(Document images with source code)
============================================================

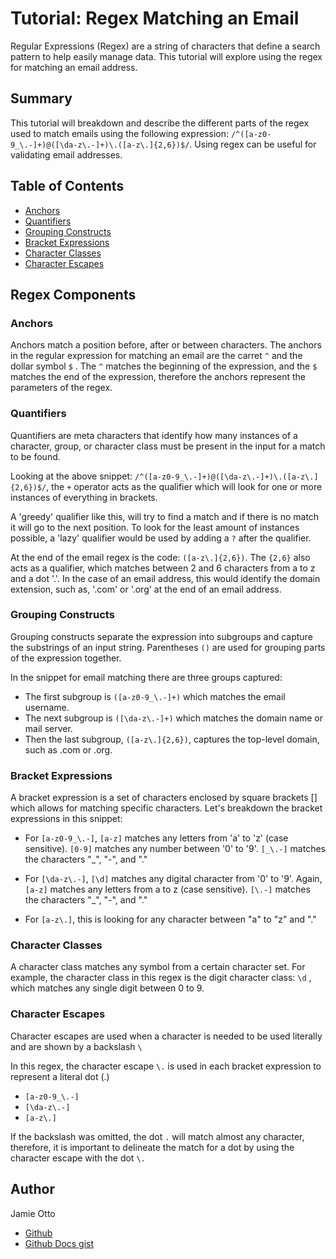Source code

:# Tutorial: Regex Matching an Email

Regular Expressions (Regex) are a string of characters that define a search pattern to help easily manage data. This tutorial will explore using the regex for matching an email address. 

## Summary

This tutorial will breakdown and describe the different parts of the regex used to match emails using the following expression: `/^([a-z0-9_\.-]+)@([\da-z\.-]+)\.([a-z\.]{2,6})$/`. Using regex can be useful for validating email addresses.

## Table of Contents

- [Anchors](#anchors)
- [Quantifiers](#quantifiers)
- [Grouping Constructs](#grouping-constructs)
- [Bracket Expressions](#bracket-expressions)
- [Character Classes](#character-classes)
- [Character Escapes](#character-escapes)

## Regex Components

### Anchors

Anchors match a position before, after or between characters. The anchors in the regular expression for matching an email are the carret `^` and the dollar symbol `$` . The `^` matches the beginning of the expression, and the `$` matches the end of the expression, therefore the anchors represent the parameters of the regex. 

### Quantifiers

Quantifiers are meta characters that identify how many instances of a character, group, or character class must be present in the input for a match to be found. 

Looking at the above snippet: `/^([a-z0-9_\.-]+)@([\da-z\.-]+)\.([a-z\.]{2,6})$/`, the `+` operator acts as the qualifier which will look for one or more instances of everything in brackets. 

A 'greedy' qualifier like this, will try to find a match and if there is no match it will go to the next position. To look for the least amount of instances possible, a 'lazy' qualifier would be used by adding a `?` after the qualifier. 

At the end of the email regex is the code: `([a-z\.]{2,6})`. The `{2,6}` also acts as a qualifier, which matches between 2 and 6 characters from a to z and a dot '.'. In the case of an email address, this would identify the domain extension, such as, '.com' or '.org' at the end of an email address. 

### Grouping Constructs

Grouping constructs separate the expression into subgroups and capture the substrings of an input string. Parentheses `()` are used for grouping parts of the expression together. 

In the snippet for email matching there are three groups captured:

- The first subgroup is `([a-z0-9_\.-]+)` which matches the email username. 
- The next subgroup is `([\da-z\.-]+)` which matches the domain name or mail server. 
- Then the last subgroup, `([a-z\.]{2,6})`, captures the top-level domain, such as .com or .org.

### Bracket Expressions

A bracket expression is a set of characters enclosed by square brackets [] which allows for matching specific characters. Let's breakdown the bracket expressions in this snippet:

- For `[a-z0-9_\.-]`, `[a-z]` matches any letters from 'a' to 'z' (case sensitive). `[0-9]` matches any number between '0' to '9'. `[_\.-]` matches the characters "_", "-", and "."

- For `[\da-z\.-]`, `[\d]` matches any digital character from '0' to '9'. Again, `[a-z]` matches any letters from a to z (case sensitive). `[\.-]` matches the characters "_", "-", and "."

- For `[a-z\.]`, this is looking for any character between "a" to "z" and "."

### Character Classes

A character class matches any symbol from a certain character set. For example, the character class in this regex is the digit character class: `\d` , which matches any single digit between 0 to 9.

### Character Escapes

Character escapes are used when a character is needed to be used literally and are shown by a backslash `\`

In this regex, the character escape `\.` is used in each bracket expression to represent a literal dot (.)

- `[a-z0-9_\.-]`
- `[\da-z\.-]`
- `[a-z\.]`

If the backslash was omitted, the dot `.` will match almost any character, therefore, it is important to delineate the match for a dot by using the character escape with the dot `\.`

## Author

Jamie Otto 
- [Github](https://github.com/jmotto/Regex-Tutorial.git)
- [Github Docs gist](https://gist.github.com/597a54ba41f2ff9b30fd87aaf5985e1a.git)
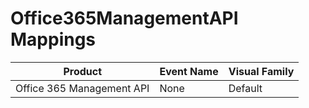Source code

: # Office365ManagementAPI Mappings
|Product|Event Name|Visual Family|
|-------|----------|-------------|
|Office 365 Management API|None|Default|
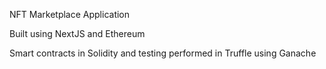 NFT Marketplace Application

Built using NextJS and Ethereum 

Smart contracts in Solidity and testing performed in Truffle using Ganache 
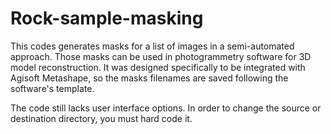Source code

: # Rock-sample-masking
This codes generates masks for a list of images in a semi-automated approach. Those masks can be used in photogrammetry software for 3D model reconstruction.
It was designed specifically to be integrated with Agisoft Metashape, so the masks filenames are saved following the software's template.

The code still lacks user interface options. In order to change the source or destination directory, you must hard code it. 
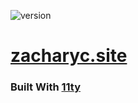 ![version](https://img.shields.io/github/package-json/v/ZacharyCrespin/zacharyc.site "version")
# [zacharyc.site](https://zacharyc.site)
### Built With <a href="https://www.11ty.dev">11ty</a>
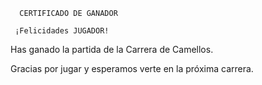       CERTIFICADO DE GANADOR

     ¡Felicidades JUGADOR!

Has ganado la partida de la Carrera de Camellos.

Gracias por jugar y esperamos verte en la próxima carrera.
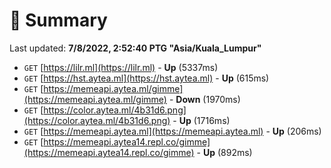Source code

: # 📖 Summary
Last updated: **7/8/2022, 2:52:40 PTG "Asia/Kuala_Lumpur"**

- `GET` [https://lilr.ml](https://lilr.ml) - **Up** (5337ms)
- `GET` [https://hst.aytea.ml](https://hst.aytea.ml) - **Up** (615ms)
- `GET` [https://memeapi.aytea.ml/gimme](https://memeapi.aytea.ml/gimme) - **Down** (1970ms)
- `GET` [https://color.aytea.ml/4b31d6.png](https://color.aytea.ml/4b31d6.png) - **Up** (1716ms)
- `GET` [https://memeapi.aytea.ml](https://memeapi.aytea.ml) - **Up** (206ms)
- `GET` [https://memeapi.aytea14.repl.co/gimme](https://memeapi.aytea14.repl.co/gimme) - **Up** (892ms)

============================================================

From the records above, copy every line that includes the word "instances".

FINISHED EXERCISE:
Quantifiers are meta characters that identify how many instances of a character, group, or character class must be present in the input for a match to be found. 
Looking at the above snippet: `/^([a-z0-9_\.-]+)@([\da-z\.-]+)\.([a-z\.]{2,6})$/`, the `+` operator acts as the qualifier which will look for one or more instances of everything in brackets. 
A 'greedy' qualifier like this, will try to find a match and if there is no match it will go to the next position. To look for the least amount of instances possible, a 'lazy' qualifier would be used by adding a `?` after the qualifier. 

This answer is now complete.